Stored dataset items
----
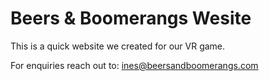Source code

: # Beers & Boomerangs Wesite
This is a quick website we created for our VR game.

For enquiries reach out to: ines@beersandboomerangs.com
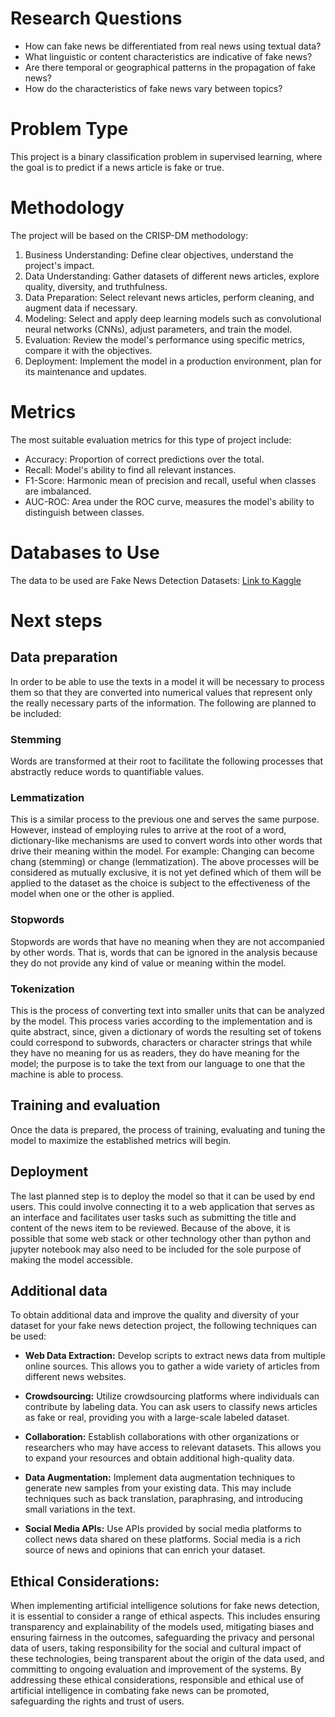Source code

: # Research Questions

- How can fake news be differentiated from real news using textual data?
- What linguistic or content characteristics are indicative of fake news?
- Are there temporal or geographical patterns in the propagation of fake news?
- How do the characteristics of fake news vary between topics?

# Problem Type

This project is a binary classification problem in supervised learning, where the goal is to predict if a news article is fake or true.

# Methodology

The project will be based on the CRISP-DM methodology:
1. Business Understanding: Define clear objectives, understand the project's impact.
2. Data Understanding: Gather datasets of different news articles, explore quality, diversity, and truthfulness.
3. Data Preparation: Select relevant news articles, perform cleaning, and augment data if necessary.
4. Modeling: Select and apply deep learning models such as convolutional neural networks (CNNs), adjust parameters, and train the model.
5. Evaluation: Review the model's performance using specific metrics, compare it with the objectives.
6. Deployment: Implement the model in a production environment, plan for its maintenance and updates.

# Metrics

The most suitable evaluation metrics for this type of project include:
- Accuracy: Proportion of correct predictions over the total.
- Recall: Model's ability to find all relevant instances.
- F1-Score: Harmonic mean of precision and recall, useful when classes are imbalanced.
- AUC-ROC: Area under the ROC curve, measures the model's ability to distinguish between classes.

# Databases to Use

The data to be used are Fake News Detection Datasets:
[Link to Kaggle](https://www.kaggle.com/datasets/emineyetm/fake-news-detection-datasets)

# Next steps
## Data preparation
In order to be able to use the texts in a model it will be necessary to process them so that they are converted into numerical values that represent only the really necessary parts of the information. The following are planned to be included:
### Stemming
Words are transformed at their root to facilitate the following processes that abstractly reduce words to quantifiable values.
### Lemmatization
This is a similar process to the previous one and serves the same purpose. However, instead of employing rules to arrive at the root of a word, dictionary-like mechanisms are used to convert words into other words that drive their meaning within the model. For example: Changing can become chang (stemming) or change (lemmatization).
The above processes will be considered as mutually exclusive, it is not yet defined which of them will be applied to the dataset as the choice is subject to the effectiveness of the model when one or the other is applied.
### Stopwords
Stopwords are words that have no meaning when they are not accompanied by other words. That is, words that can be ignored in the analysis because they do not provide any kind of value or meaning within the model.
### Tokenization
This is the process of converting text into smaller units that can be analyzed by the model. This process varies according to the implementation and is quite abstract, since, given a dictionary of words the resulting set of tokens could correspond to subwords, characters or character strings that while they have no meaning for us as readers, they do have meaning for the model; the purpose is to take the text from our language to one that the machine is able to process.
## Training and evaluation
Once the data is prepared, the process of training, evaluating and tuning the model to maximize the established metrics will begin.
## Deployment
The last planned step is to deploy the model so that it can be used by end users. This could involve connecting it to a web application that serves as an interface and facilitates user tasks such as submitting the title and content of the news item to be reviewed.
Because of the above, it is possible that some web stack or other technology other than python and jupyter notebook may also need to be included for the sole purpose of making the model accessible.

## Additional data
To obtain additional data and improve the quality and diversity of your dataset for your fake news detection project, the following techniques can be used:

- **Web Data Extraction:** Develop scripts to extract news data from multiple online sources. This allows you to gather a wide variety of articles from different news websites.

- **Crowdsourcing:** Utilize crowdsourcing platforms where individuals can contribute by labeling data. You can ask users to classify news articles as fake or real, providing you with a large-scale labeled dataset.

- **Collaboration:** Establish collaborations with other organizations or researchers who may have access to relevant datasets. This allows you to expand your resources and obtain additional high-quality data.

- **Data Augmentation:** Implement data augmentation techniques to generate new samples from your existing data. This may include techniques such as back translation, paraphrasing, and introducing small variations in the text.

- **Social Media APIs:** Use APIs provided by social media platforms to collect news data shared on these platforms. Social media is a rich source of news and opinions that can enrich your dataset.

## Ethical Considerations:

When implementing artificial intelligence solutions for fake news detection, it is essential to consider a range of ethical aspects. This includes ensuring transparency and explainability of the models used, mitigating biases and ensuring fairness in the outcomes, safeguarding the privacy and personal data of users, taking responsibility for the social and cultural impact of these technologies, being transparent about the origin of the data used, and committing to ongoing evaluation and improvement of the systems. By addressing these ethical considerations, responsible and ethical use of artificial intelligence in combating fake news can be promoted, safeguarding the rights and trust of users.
----
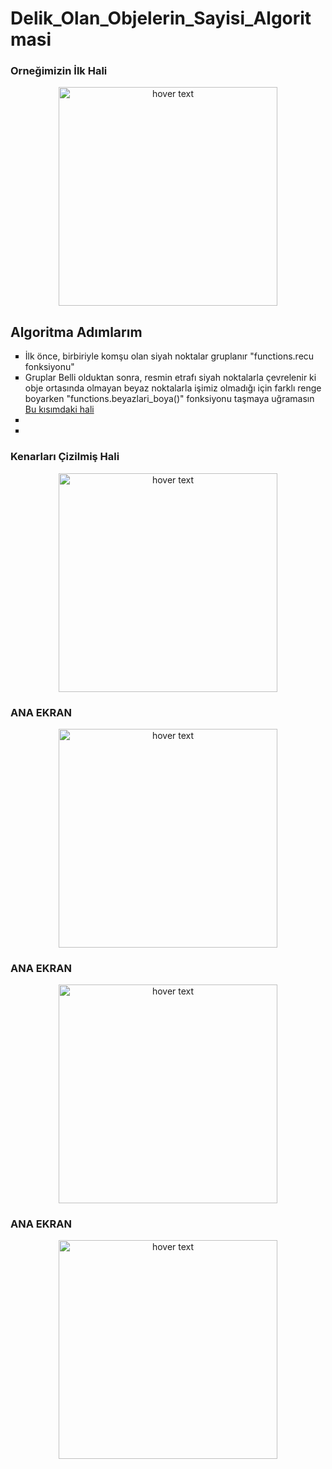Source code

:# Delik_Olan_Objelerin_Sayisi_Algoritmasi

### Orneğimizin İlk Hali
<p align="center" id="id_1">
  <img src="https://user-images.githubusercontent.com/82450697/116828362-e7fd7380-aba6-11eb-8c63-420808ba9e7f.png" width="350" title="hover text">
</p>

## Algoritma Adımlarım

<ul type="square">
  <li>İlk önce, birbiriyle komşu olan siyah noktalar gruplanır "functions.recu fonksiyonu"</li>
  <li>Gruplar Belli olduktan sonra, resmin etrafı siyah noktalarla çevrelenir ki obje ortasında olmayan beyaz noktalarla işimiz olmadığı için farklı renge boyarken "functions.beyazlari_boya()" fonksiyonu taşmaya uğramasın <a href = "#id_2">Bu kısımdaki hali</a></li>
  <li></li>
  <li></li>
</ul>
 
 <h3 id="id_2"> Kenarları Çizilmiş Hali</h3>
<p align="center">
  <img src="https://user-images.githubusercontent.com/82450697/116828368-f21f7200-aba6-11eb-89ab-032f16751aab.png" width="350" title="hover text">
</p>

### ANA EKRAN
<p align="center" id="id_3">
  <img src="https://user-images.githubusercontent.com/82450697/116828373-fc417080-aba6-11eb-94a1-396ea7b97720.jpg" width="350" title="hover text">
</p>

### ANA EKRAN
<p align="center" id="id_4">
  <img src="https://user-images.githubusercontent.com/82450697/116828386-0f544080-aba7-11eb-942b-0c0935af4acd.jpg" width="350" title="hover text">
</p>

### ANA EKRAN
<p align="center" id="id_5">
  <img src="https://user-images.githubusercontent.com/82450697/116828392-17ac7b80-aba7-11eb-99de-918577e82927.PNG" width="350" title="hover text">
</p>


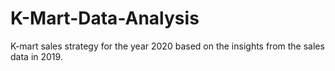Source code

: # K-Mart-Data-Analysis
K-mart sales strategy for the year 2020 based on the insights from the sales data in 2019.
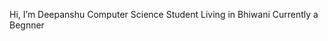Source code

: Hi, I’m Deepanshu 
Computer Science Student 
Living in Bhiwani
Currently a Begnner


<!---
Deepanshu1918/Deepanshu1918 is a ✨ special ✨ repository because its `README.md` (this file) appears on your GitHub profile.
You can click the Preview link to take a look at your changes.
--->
----
:: Instructions for the task ::
For the records given here, say how many lines hold the string "images", with no further words.

:: Solution for this problem ::
5